Task
Using the data that follows, return exactly the lines from the one that contains "More on [simonwillison.net](https://simonwillison.net/)" through the one that contains "[Defining setup.py dependencies", ends included.

Available data
== Segment start ==

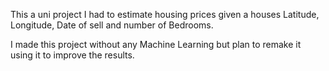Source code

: This a uni project I had to estimate housing prices given a houses Latitude, Longitude, Date of sell and number of Bedrooms.

I made this project without any Machine Learning but plan to remake it using it to improve the results.
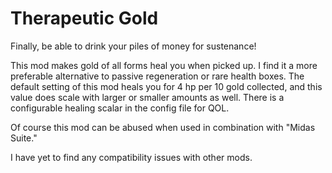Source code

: # Therapeutic Gold

Finally, be able to drink your piles of money for sustenance!

This mod makes gold of all forms heal you when picked up. I find it a more preferable alternative to passive regeneration or rare health boxes. The default setting of this mod heals you for 4 hp per 10 gold collected, and this value does scale with larger or smaller amounts as well. There is a configurable healing scalar in the config file for QOL.

Of course this mod can be abused when used in combination with "Midas Suite."

I have yet to find any compatibility issues with other mods.
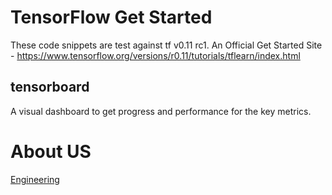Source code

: # TensorFlow Get Started
These code snippets are test against tf v0.11 rc1.
An Official Get Started Site - https://www.tensorflow.org/versions/r0.11/tutorials/tflearn/index.html

## tensorboard
A visual dashboard to get progress and performance for the key metrics.

# About US
[Engineering](http://eng.snaplingo.net)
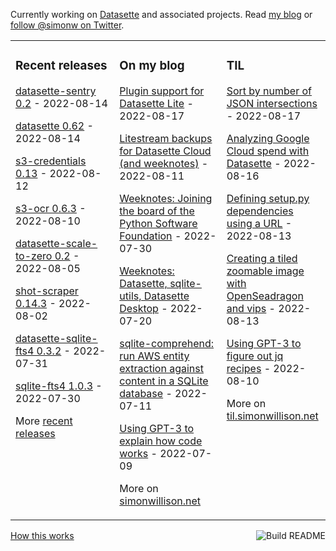 Currently working on [Datasette](https://datasette.io/) and associated projects. Read [my blog](https://simonwillison.net/) or [follow @simonw on Twitter](https://twitter.com/simonw).

<table><tr><td valign="top" width="33%">

### Recent releases
<!-- recent_releases starts -->
[datasette-sentry 0.2](https://github.com/simonw/datasette-sentry/releases/tag/0.2) - 2022-08-14

[datasette 0.62](https://github.com/simonw/datasette/releases/tag/0.62) - 2022-08-14

[s3-credentials 0.13](https://github.com/simonw/s3-credentials/releases/tag/0.13) - 2022-08-12

[s3-ocr 0.6.3](https://github.com/simonw/s3-ocr/releases/tag/0.6.3) - 2022-08-10

[datasette-scale-to-zero 0.2](https://github.com/simonw/datasette-scale-to-zero/releases/tag/0.2) - 2022-08-05

[shot-scraper 0.14.3](https://github.com/simonw/shot-scraper/releases/tag/0.14.3) - 2022-08-02

[datasette-sqlite-fts4 0.3.2](https://github.com/simonw/datasette-sqlite-fts4/releases/tag/0.3.2) - 2022-07-31

[sqlite-fts4 1.0.3](https://github.com/simonw/sqlite-fts4/releases/tag/1.0.3) - 2022-07-30
<!-- recent_releases ends -->
More [recent releases](https://github.com/simonw/simonw/blob/main/releases.md)
</td><td valign="top" width="34%">

### On my blog
<!-- blog starts -->
[Plugin support for Datasette Lite](http://simonwillison.net/2022/Aug/17/datasette-lite-plugins/) - 2022-08-17

[Litestream backups for Datasette Cloud (and weeknotes)](http://simonwillison.net/2022/Aug/11/litestream-backups/) - 2022-08-11

[Weeknotes: Joining the board of the Python Software Foundation](http://simonwillison.net/2022/Jul/30/psf-board/) - 2022-07-30

[Weeknotes: Datasette, sqlite-utils, Datasette Desktop](http://simonwillison.net/2022/Jul/20/weeknotes/) - 2022-07-20

[sqlite-comprehend: run AWS entity extraction against content in a SQLite database](http://simonwillison.net/2022/Jul/11/sqlite-comprehend/) - 2022-07-11

[Using GPT-3 to explain how code works](http://simonwillison.net/2022/Jul/9/gpt-3-explain-code/) - 2022-07-09
<!-- blog ends -->
More on [simonwillison.net](https://simonwillison.net/)
</td><td valign="top" width="33%">

### TIL
<!-- tils starts -->
[Sort by number of JSON intersections](https://til.simonwillison.net/sqlite/sort-by-number-of-json-intersections) - 2022-08-17

[Analyzing Google Cloud spend with Datasette](https://til.simonwillison.net/googlecloud/google-cloud-spend-datasette) - 2022-08-16

[Defining setup.py dependencies using a URL](https://til.simonwillison.net/python/setup-py-from-url) - 2022-08-13

[Creating a tiled zoomable image with OpenSeadragon and vips](https://til.simonwillison.net/javascript/openseadragon) - 2022-08-13

[Using GPT-3 to figure out jq recipes](https://til.simonwillison.net/gpt3/jq) - 2022-08-10
<!-- tils ends -->
More on [til.simonwillison.net](https://til.simonwillison.net/)
</td></tr></table>

<a href="https://github.com/simonw/simonw/actions"><img src="https://github.com/simonw/simonw/workflows/Build%20README/badge.svg" align="right" alt="Build README"></a> <a href="https://simonwillison.net/2020/Jul/10/self-updating-profile-readme/">How this works</a>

== Segment end ==

Problem solution
More on [simonwillison.net](https://simonwillison.net/)
</td><td valign="top" width="33%">

### TIL
<!-- tils starts -->
[Sort by number of JSON intersections](https://til.simonwillison.net/sqlite/sort-by-number-of-json-intersections) - 2022-08-17

[Analyzing Google Cloud spend with Datasette](https://til.simonwillison.net/googlecloud/google-cloud-spend-datasette) - 2022-08-16

[Defining setup.py dependencies using a URL](https://til.simonwillison.net/python/setup-py-from-url) - 2022-08-13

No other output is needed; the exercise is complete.